Begaye died Friday in Chinle, Ariz., according to a statement from the Navajo Nation. The group’s president, Jonathan Nez, called him a “brave and selfless” warrior.
Begaye was born in Red Valley, Ariz., in 1921, according to the Navajo Nation. Years later, at a boarding school called Fort Wingate, he learned that the U.S. military was looking for Navajo speakers, according to The New York Times. He enlisted, and became one of the more than 400 code talkers in the Marines.
During the war, the code talkers helped the U.S. communicate securely during battles using a code based on the Navajo language. The code was made up of more than 600 words, sometimes using Navajo words for animals to substitute for names of military vehicles. The code was used in every major Marine operation in the Pacific theater, and could never be broken by the Japanese.
Begaye served as a code talker from 1943 to 1945, according to the Navajo Nation, and fought in the Battle of Tarawa and the Batter of Tinian. He would later go on to spend a year in a naval hospital for injuries and wounds he received during his service, according to the Navajo Nation.
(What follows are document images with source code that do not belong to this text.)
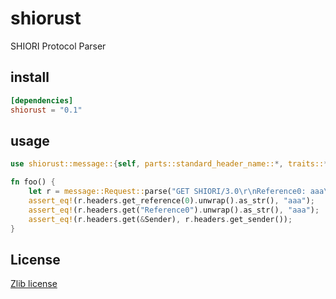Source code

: # shiorust

SHIORI Protocol Parser

## install

```toml
[dependencies]
shiorust = "0.1"
```

## usage

```rust
use shiorust::message::{self, parts::standard_header_name::*, traits::*, Parser};

fn foo() {
    let r = message::Request::parse("GET SHIORI/3.0\r\nReference0: aaa\r\n\r\n").unwrap();
    assert_eq!(r.headers.get_reference(0).unwrap().as_str(), "aaa");
    assert_eq!(r.headers.get("Reference0").unwrap().as_str(), "aaa");
    assert_eq!(r.headers.get(&Sender), r.headers.get_sender());
}
```

## License

[Zlib license](LICENSE)
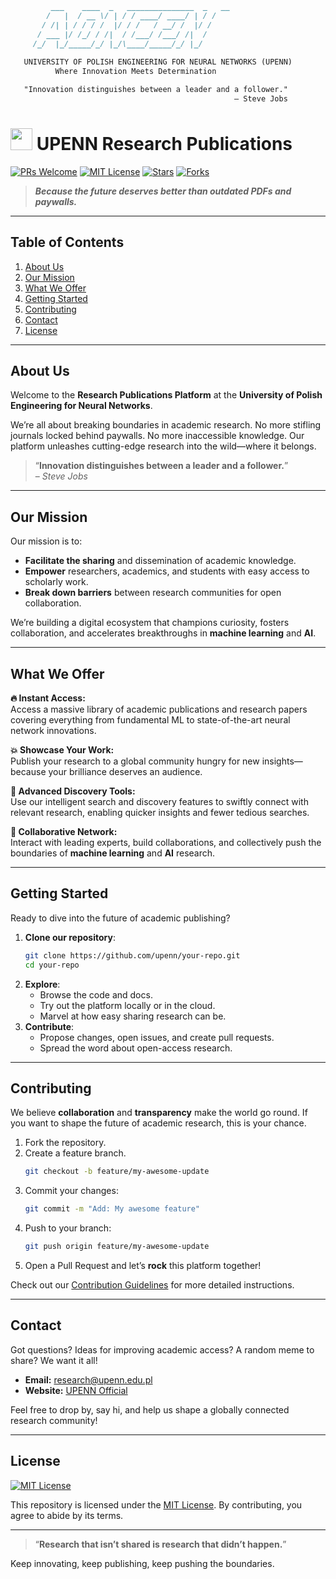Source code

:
 ```md
         ___    ____  _   _______________  _   __
        /   |  / __ \/ | / / ____/ ____/ | / /
       / /| | / / / /  |/ / /   / __/ /  |/ /
      / ___ |/ /_/ / /|  / /___/ /___/ /|  /
     /_/  |_/_____/_/ |_/\____/_____/_/ |_/
     
   UNIVERSITY OF POLISH ENGINEERING FOR NEURAL NETWORKS (UPENN)
          Where Innovation Meets Determination

   "Innovation distinguishes between a leader and a follower."
                                                  – Steve Jobs
```

# <img src="https://img.icons8.com/doodle/48/000000/rocket.png" width="35" /> **UPENN Research Publications** 

[![PRs Welcome](https://img.shields.io/badge/PRs-welcome-brightgreen.svg?style=for-the-badge)]()
[![MIT License](https://img.shields.io/badge/LICENSE-MIT-blue.svg?style=for-the-badge)]()
[![Stars](https://img.shields.io/github/stars/your-username/your-repo.svg?style=for-the-badge)]()
[![Forks](https://img.shields.io/github/forks/your-username/your-repo.svg?style=for-the-badge&color=yellow)]()

> **_Because the future deserves better than outdated PDFs and paywalls._**

---

## Table of Contents
1. [About Us](#about-us)
2. [Our Mission](#our-mission)
3. [What We Offer](#what-we-offer)
4. [Getting Started](#getting-started)
5. [Contributing](#contributing)
6. [Contact](#contact)
7. [License](#license)

---

## About Us
Welcome to the **Research Publications Platform** at the **University of Polish Engineering for Neural Networks**.

We’re all about breaking boundaries in academic research. No more stifling journals locked behind paywalls. No more inaccessible knowledge. Our platform unleashes cutting-edge research into the wild—where it belongs.

> “**Innovation distinguishes between a leader and a follower.**”  
> – *Steve Jobs*

---

## Our Mission
Our mission is to:

- **Facilitate the sharing** and dissemination of academic knowledge.  
- **Empower** researchers, academics, and students with easy access to scholarly work.  
- **Break down barriers** between research communities for open collaboration.

We’re building a digital ecosystem that champions curiosity, fosters collaboration, and accelerates breakthroughs in **machine learning** and **AI**.

---

## What We Offer
**:fire: Instant Access:**  
Access a massive library of academic publications and research papers covering everything from fundamental ML to state-of-the-art neural network innovations.

**:boom: Showcase Your Work:**  
Publish your research to a global community hungry for new insights—because your brilliance deserves an audience.

**:mag_right: Advanced Discovery Tools:**  
Use our intelligent search and discovery features to swiftly connect with relevant research, enabling quicker insights and fewer tedious searches.

**:handshake: Collaborative Network:**  
Interact with leading experts, build collaborations, and collectively push the boundaries of **machine learning** and **AI** research.

---

## Getting Started
Ready to dive into the future of academic publishing?

1. **Clone our repository**:
   ```bash
   git clone https://github.com/upenn/your-repo.git
   cd your-repo
   ```
2. **Explore**:
   - Browse the code and docs.
   - Try out the platform locally or in the cloud.
   - Marvel at how easy sharing research can be.
3. **Contribute**:
   - Propose changes, open issues, and create pull requests.
   - Spread the word about open-access research.

---

## Contributing
We believe **collaboration** and **transparency** make the world go round. If you want to shape the future of academic research, this is your chance.

1. Fork the repository.
2. Create a feature branch.  
   ```bash
   git checkout -b feature/my-awesome-update
   ```
3. Commit your changes:
   ```bash
   git commit -m "Add: My awesome feature"
   ```
4. Push to your branch:
   ```bash
   git push origin feature/my-awesome-update
   ```
5. Open a Pull Request and let’s **rock** this platform together!

Check out our [Contribution Guidelines](./CONTRIBUTING.md) for more detailed instructions.

---

## Contact
Got questions? Ideas for improving academic access? A random meme to share? We want it all!  

- **Email:** [research@upenn.edu.pl](mailto:research@upenn.edu.pl)  
- **Website:** [UPENN Official](https://upenn.edu.pl)

Feel free to drop by, say hi, and help us shape a globally connected research community!

---

## License
[![MIT License](https://img.shields.io/badge/License-MIT-blue.svg)](LICENSE)

This repository is licensed under the [MIT License](./LICENSE). By contributing, you agree to abide by its terms.

---

> “**Research that isn’t shared is research that didn’t happen.**”  

Keep innovating, keep publishing, keep pushing the boundaries.  
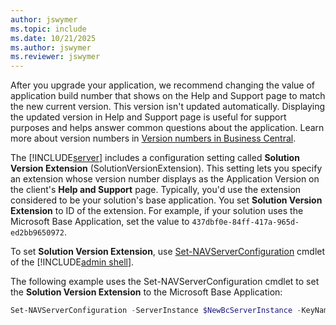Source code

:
 ```yaml
---
author: jswymer
ms.topic: include
ms.date: 10/21/2025
ms.author: jswymer
ms.reviewer: jswymer
---
```

After you upgrade your application, we recommend changing the value of application build number that shows on the Help and Support page to match the new current version. This version isn't updated automatically. Displaying the updated version in Help and Support page is useful for support purposes and helps answer common questions about the application. Learn more about version numbers in [Version numbers in Business Central](../../administration/version-numbers.md).

The [!INCLUDE[server](server.md)] includes a configuration setting called **Solution Version Extension** (SolutionVersionExtension). This setting lets you specify an extension whose version number displays as the Application Version on the client's **Help and Support** page. Typically, you'd use the extension considered to be your solution's base application. You set **Solution Version Extension** to ID of the extension. For example, if your solution uses the Microsoft Base Application, set the value to `437dbf0e-84ff-417a-965d-ed2bb9650972`.

To set **Solution Version Extension**, use [Set-NAVServerConfiguration](/powershell/module/microsoft.dynamics.nav.management/set-navserverconfiguration) cmdlet of the [!INCLUDE[admin shell](adminshell.md)].

The following example uses the Set-NAVServerConfiguration cmdlet to set the **Solution Version Extension** to the Microsoft Base Application:

```powershell  
Set-NAVServerConfiguration -ServerInstance $NewBcServerInstance -KeyName SolutionVersionExtension -KeyValue "437dbf0e-84ff-417a-965d-ed2bb9650972" -ApplyTo All  
```
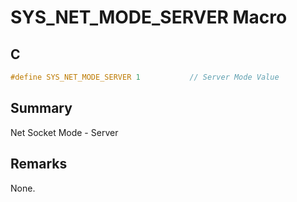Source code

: # SYS_NET_MODE_SERVER Macro

## C

```c
#define SYS_NET_MODE_SERVER 1			// Server Mode Value

```

## Summary

Net Socket Mode - Server  

## Remarks

None.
After returning to the U.S., Begaye opened a trading post in Chinle, which grew to include a gas station, car repair shop, cafe and small grocery store. According to The New York Times Begaye later worked as a farmer, growing apple, cherry and plum trees, and raising cattle and sheep.
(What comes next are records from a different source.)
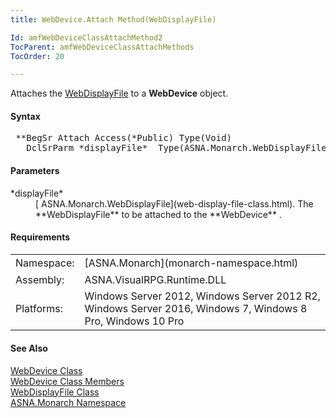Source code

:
 ```yaml
---
title: WebDevice.Attach Method(WebDisplayFile)

Id: amfWebDeviceClassAttachMethod2
TocParent: amfWebDeviceClassAttachMethods
TocOrder: 20

---
```


Attaches the [ WebDisplayFile](web-display-file-class.html) to a **WebDevice** object.

#### Syntax 
<pre class="prettyprint"> **BegSr Attach Access(*Public) Type(Void)
   DclSrParm *displayFile*  Type(ASNA.Monarch.WebDisplayFile)**       </pre>  

#### Parameters
<dl>
        <dt>
 *displayFile* 
        </dt>
        <dd>
          [
        ASNA.Monarch.WebDisplayFile](web-display-file-class.html). The 
 **WebDisplayFile**  to be attached to the 
 **WebDevice** .</dd>
</dl>  

<!-- -->

#### Requirements
<table class="dttable" cellspacing="0" cellpadding="4" width="60%">
           <colgroup>
            <col width="15%" style="font-weight:bold" />
            <col width="85%" />
          </colgroup>
          <tr>
            <td style="height: 29px">Namespace:</td>
            <td style="height: 29px">[ASNA.Monarch](monarch-namespace.html)</td>
          </tr>
          <tr>
            <td>Assembly:</td>
            <td>ASNA.VisualRPG.Runtime.DLL</td>
          </tr>
         <tr>
            <td>Platforms:</td>
            <td> Windows Server 2012, Windows Server 2012 R2, Windows Server 2016, Windows 7, Windows 8 Pro, Windows 10 Pro</td>
         </tr>
</table>

<!-- end -->

#### See Also
[WebDevice Class](web-device-class.html) <br /> [ WebDevice Class Members](web-device-class-members.html) <br /> [ WebDisplayFile Class](web-display-file-class.html) <br /> [ASNA.Monarch Namespace](monarch-namespace.html) 
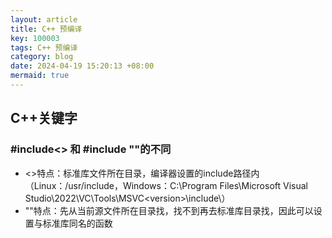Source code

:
 ```yaml
---
layout: article
title: C++ 预编译
key: 100003
tags: C++ 预编译
category: blog
date: 2024-04-19 15:20:13 +08:00
mermaid: true
---
```





## C++关键字

### #include<> 和 #include ""的不同

  * <>特点：标准库文件所在目录，编译器设置的include路径内（Linux：/usr/include，Windows：C:\Program Files\Microsoft Visual Studio\2022\VC\Tools\MSVC\<version>\include\）
  * ""特点：先从当前源文件所在目录找，找不到再去标准库目录找，因此可以设置与标准库同名的函数



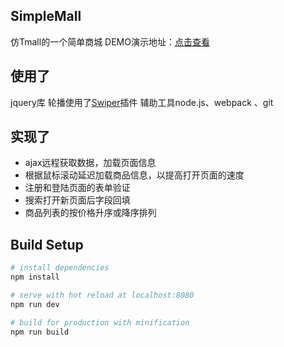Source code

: ## SimpleMall
仿Tmall的一个简单商城
DEMO演示地址：[点击查看](http://www.yancx.cn/SimpleMall)

## 使用了
jquery库
轮播使用了[Swiper](http://www.swiper.com.cn/)插件
辅助工具node.js、webpack 、git

## 实现了
* ajax远程获取数据，加载页面信息
* 根据鼠标滚动延迟加载商品信息，以提高打开页面的速度
* 注册和登陆页面的表单验证
* 搜索打开新页面后字段回填
* 商品列表的按价格升序或降序排列

## Build Setup

``` bash
# install dependencies
npm install

# serve with hot reload at localhost:8080
npm run dev

# build for production with minification
npm run build
```
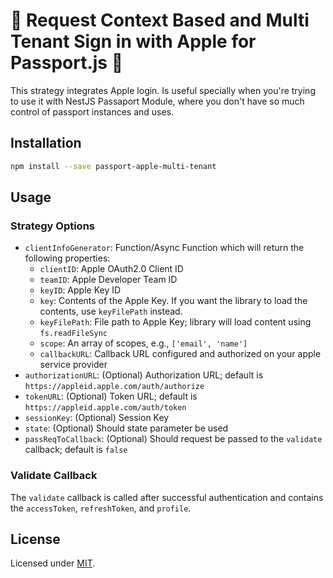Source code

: #  Request Context Based and Multi Tenant Sign in with Apple for Passport.js 

This strategy integrates Apple login. Is useful specially when you're trying to use it with NestJS Passaport Module, where you don't have so much control of passport instances and uses.

## Installation

```bash
npm install --save passport-apple-multi-tenant
```

## Usage

### Strategy Options

- `clientInfoGenerator`: Function/Async Function which will return the following properties: 
    - `clientID`: Apple OAuth2.0 Client ID
    - `teamID`: Apple Developer Team ID
    - `keyID`: Apple Key ID
    - `key`: Contents of the Apple Key. If you want the library to load the contents, use `keyFilePath` instead.
    - `keyFilePath`: File path to Apple Key; library will load content using `fs.readFileSync`
    - `scope`: An array of scopes, e.g., `['email', 'name']`
    - `callbackURL`: Callback URL configured and authorized on your apple service provider
- `authorizationURL`: (Optional) Authorization URL; default is `https://appleid.apple.com/auth/authorize`
- `tokenURL`: (Optional) Token URL; default is `https://appleid.apple.com/auth/token`
- `sessionKey`: (Optional) Session Key
- `state`: (Optional) Should state parameter be used
- `passReqToCallback`: (Optional) Should request be passed to the `validate` callback; default is `false`
    

### Validate Callback

The `validate` callback is called after successful authentication and contains the `accessToken`, `refreshToken`, and `profile`.

## License

Licensed under [MIT](./LICENSE).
In 2017, Begaye was among a group of Navajo veterans honored by President Trump at the White House. “From the heart, from the absolute heart, we appreciate what you’ve done, how you’ve done it, the bravery that you displayed, and the love that you have for your country,” Trump said about the Code Talkers.
Speaking that day, Peter MacDonald, president of a group of the last surviving Navajo Code Talkers, recalled Begaye’s heroism at the battle of Tarawa.
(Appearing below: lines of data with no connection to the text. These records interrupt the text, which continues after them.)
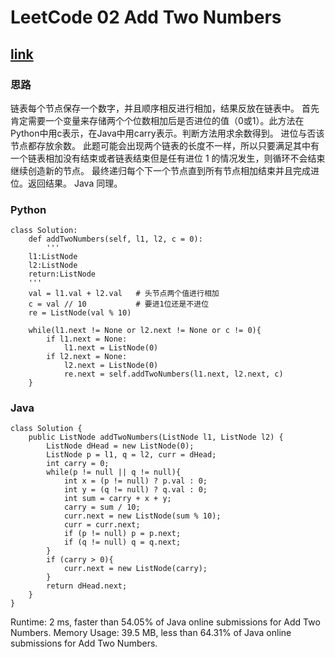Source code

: # LeetCode 02 Add Two Numbers
## [link](https://leetcode.com/problems/add-two-numbers/)

### 思路
链表每个节点保存一个数字，并且顺序相反进行相加，结果反放在链表中。
首先肯定需要一个变量来存储两个个位数相加后是否进位的值（0或1）。此方法在Python中用c表示，在Java中用carry表示。判断方法用求余数得到。
进位与否该节点都存放余数。
此题可能会出现两个链表的长度不一样，所以只要满足其中有一个链表相加没有结束或者链表结束但是任有进位 1 的情况发生，则循环不会结束继续创造新的节点。
最终递归每个下一个节点直到所有节点相加结束并且完成进位。返回结果。
Java 同理。
### Python
```
class Solution:
    def addTwoNumbers(self, l1, l2, c = 0):
        '''
	l1:ListNode
	l2:ListNode
	return:ListNode
	'''
	val = l1.val + l2.val 	# 头节点两个值进行相加
	c = val // 10           # 要进1位还是不进位
	re = ListNode(val % 10)
			
	while(l1.next != None or l2.next != None or c != 0){
	    if l1.next = None:
	        l1.next = ListNode(0)
	    if l2.next = None:
	        l2.next = ListNode(0)
            re.next = self.addTwoNumbers(l1.next, l2.next, c)
	}
```
### Java
```
class Solution {
    public ListNode addTwoNumbers(ListNode l1, ListNode l2) {
        ListNode dHead = new ListNode(0);
        ListNode p = l1, q = l2, curr = dHead;
        int carry = 0;
        while(p != null || q != null){
            int x = (p != null) ? p.val : 0;
            int y = (q != null) ? q.val : 0;
            int sum = carry + x + y;
            carry = sum / 10;
            curr.next = new ListNode(sum % 10);
            curr = curr.next;
            if (p != null) p = p.next;
            if (q != null) q = q.next;
        }
        if (carry > 0){
            curr.next = new ListNode(carry);
        }
        return dHead.next;
    }
}

```
Runtime: 2 ms, faster than 54.05% of Java online submissions for Add Two Numbers.
Memory Usage: 39.5 MB, less than 64.31% of Java online submissions for Add Two Numbers.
“His landing craft was blown up and he literally had to swim to the beach to survive,” MacDonald said. At Tinian, MacDonald said, Begaye “got shot up real badly, survived one year in naval hospital.”
MacDonald said that Begaye wanted to create a museum to honor the service of the Navajo Code Talkers.
“What we did truly represents who we are as Americans,” said MacDonald. “America, we know, is composed of diverse community. We have different languages, different skills, different talents, and different religion. But when our way of life is threatened, like the freedom and liberty that we all cherish, we come together as one. And when we come together as one, we are invincible.”